Collected data entries
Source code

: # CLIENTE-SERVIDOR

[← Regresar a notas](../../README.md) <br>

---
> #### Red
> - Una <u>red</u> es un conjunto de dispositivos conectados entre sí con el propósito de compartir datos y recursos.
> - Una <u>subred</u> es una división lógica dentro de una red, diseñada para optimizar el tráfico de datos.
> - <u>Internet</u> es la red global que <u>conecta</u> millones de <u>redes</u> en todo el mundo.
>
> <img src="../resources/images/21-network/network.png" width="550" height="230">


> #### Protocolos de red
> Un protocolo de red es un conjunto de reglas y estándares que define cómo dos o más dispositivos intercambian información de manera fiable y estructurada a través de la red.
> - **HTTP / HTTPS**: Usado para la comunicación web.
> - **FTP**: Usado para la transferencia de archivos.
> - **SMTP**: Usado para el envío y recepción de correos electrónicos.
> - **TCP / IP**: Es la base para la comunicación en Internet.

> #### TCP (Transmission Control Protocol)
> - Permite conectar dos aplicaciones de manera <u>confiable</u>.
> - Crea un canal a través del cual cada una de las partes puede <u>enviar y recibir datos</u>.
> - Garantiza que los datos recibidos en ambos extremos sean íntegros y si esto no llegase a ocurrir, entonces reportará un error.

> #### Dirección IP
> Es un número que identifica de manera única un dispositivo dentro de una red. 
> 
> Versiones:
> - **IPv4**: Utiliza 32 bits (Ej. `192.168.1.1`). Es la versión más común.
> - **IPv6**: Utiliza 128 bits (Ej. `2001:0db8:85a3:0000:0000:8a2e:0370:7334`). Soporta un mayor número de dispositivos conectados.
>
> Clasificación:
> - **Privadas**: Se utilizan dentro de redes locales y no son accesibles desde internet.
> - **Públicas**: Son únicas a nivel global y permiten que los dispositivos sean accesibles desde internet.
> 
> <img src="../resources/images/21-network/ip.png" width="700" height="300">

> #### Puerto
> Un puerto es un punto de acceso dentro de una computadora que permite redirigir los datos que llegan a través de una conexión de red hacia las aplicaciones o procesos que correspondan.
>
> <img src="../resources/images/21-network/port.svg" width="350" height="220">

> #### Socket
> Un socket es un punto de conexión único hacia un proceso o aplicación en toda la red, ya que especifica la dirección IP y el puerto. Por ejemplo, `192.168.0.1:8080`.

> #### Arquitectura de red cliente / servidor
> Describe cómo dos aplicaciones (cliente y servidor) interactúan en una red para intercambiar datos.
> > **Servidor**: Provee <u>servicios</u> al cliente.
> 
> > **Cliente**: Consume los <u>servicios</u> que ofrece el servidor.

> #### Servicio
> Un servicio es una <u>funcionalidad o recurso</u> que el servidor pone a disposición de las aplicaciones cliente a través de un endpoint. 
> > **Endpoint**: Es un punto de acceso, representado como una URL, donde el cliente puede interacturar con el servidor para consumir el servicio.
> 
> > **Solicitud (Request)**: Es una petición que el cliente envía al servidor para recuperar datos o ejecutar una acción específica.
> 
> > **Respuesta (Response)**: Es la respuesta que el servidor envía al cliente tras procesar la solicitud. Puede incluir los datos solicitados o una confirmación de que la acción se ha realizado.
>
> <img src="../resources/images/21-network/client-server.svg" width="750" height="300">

# Prompt
Please give back all of the data exactly as it appears.

# Answer section
Source code

: # CLIENTE-SERVIDOR

[← Regresar a notas](../../README.md) <br>

---
> #### Red
> - Una <u>red</u> es un conjunto de dispositivos conectados entre sí con el propósito de compartir datos y recursos.
> - Una <u>subred</u> es una división lógica dentro de una red, diseñada para optimizar el tráfico de datos.
> - <u>Internet</u> es la red global que <u>conecta</u> millones de <u>redes</u> en todo el mundo.
>
> <img src="../resources/images/21-network/network.png" width="550" height="230">


> #### Protocolos de red
> Un protocolo de red es un conjunto de reglas y estándares que define cómo dos o más dispositivos intercambian información de manera fiable y estructurada a través de la red.
> - **HTTP / HTTPS**: Usado para la comunicación web.
> - **FTP**: Usado para la transferencia de archivos.
> - **SMTP**: Usado para el envío y recepción de correos electrónicos.
> - **TCP / IP**: Es la base para la comunicación en Internet.

> #### TCP (Transmission Control Protocol)
> - Permite conectar dos aplicaciones de manera <u>confiable</u>.
> - Crea un canal a través del cual cada una de las partes puede <u>enviar y recibir datos</u>.
> - Garantiza que los datos recibidos en ambos extremos sean íntegros y si esto no llegase a ocurrir, entonces reportará un error.

> #### Dirección IP
> Es un número que identifica de manera única un dispositivo dentro de una red. 
> 
> Versiones:
> - **IPv4**: Utiliza 32 bits (Ej. `192.168.1.1`). Es la versión más común.
> - **IPv6**: Utiliza 128 bits (Ej. `2001:0db8:85a3:0000:0000:8a2e:0370:7334`). Soporta un mayor número de dispositivos conectados.
>
> Clasificación:
> - **Privadas**: Se utilizan dentro de redes locales y no son accesibles desde internet.
> - **Públicas**: Son únicas a nivel global y permiten que los dispositivos sean accesibles desde internet.
> 
> <img src="../resources/images/21-network/ip.png" width="700" height="300">

> #### Puerto
> Un puerto es un punto de acceso dentro de una computadora que permite redirigir los datos que llegan a través de una conexión de red hacia las aplicaciones o procesos que correspondan.
>
> <img src="../resources/images/21-network/port.svg" width="350" height="220">

> #### Socket
> Un socket es un punto de conexión único hacia un proceso o aplicación en toda la red, ya que especifica la dirección IP y el puerto. Por ejemplo, `192.168.0.1:8080`.

> #### Arquitectura de red cliente / servidor
> Describe cómo dos aplicaciones (cliente y servidor) interactúan en una red para intercambiar datos.
> > **Servidor**: Provee <u>servicios</u> al cliente.
> 
> > **Cliente**: Consume los <u>servicios</u> que ofrece el servidor.

> #### Servicio
> Un servicio es una <u>funcionalidad o recurso</u> que el servidor pone a disposición de las aplicaciones cliente a través de un endpoint. 
> > **Endpoint**: Es un punto de acceso, representado como una URL, donde el cliente puede interacturar con el servidor para consumir el servicio.
> 
> > **Solicitud (Request)**: Es una petición que el cliente envía al servidor para recuperar datos o ejecutar una acción específica.
> 
> > **Respuesta (Response)**: Es la respuesta que el servidor envía al cliente tras procesar la solicitud. Puede incluir los datos solicitados o una confirmación de que la acción se ha realizado.
>
> <img src="../resources/images/21-network/client-server.svg" width="750" height="300">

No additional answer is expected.